Most expensive cheese in the world: Pule, a Serbian donkey-goat cheese, sells for S$3,388 per kilogram

Crumbly, creamy and big on flavour. It’s a party in the mouth when you get down with the world’s most expensive (and elusive) cheese

The world is obsessed with dairy. From cheesecake and chocolate to what most of us can’t live without — cheese. We are all familiar with the good stuff like gruyere and parmigiano-reggiano (thanks to Massimo Bottura), but pule? Probably not the first thing that comes to mind. Made from donkey milk out in the farms of Serbia, and at €1,000 for every pound (that’s at least S$3,388 per kilogram), it is the most expensive cheese in the world. Fancy that.

It is white, crumbly like feta and similar to manchego, only richer. You pay for what it’s worth, and for its rarity. The donkeys milked for the cheese live on a farm in the Zasavica Special Nature Reserve in Serbia, and its owner, Slobodan Simić, is the world’s only producer of such cheese.

Donkey cheese, you say? The most usual types of cheese use cow, goat, sheep and buffalo milk. The rarer ones, yak. But perhaps the rarest (thus far) is donkey milk, which is exceptionally difficult to produce.
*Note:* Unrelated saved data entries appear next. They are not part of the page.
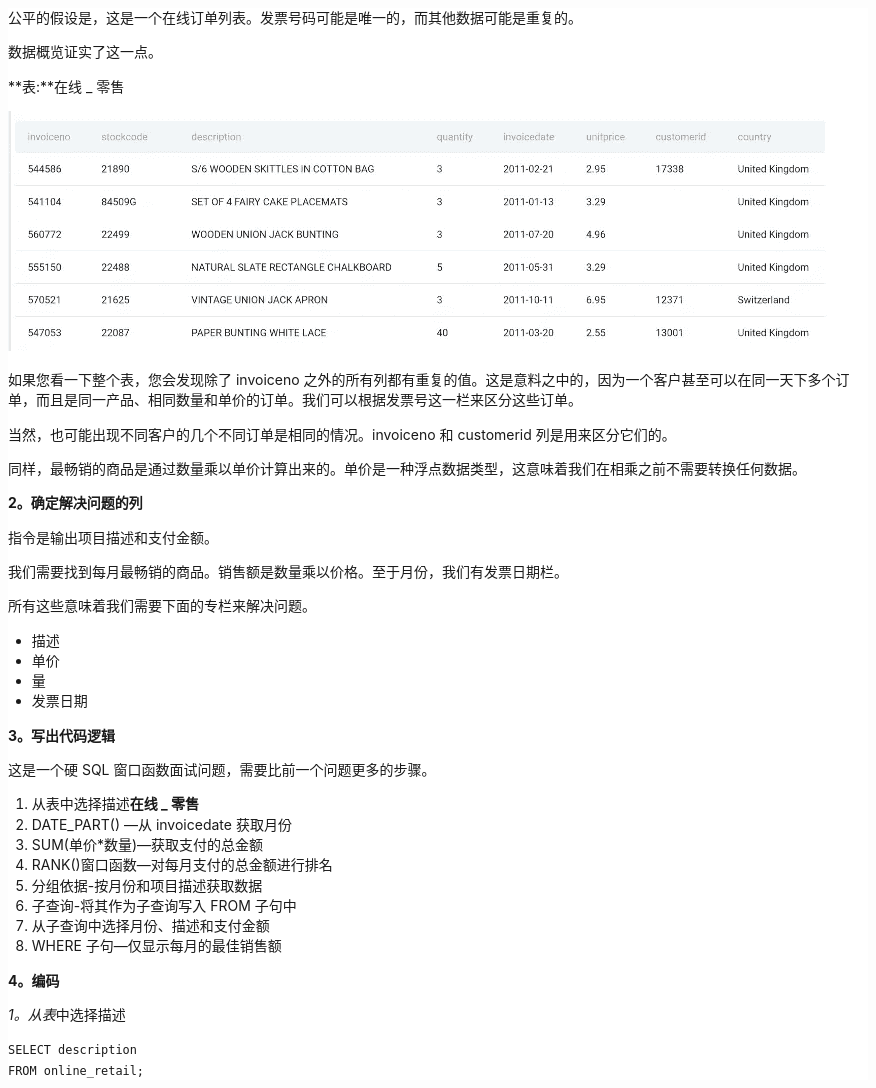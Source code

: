 公平的假设是，这是一个在线订单列表。发票号码可能是唯一的，而其他数据可能是重复的。

数据概览证实了这一点。

**表:**在线 _ 零售

![](img/8dfd53233462965ea50c298d043ed743.png)

如果您看一下整个表，您会发现除了 invoiceno 之外的所有列都有重复的值。这是意料之中的，因为一个客户甚至可以在同一天下多个订单，而且是同一产品、相同数量和单价的订单。我们可以根据发票号这一栏来区分这些订单。

当然，也可能出现不同客户的几个不同订单是相同的情况。invoiceno 和 customerid 列是用来区分它们的。

同样，最畅销的商品是通过数量乘以单价计算出来的。单价是一种浮点数据类型，这意味着我们在相乘之前不需要转换任何数据。

**2。确定解决问题的列**

指令是输出项目描述和支付金额。

我们需要找到每月最畅销的商品。销售额是数量乘以价格。至于月份，我们有发票日期栏。

所有这些意味着我们需要下面的专栏来解决问题。

*   描述
*   单价
*   量
*   发票日期

**3。写出代码逻辑**

这是一个硬 SQL 窗口函数面试问题，需要比前一个问题更多的步骤。

1.  从表中选择描述**在线 _ 零售**
2.  DATE_PART() —从 invoicedate 获取月份
3.  SUM(单价*数量)—获取支付的总金额
4.  RANK()窗口函数—对每月支付的总金额进行排名
5.  分组依据-按月份和项目描述获取数据
6.  子查询-将其作为子查询写入 FROM 子句中
7.  从子查询中选择月份、描述和支付金额
8.  WHERE 子句—仅显示每月的最佳销售额

**4。编码**

*1。从表*中选择描述

```
SELECT description
FROM online_retail;
```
A female donkey produces only about 1.5 to two litres of milk a day, and it takes about 25 litres of milk to make one kilogram of pule. The milking is done by hand thrice a day; it’s a laborious process that requires extreme care and attention. (Fun fact: Donkey milk is 60 per cent more nutritious than cows’ milk and we hear it benefits folks with asthma and bronchitis.)

The milk is then mixed with goat’s milk (it’s a 60:40, donkey-goat ratio), and left to curd, then smoked. The result is a crumbly white cheese that’s full on flavour.

Unfortunately, pule isn’t readily sold and is only available for purchase at the farm. But if you’re sold on the idea, a trip to Serbia even solely for cheese wouldn’t be such a bad thing at all.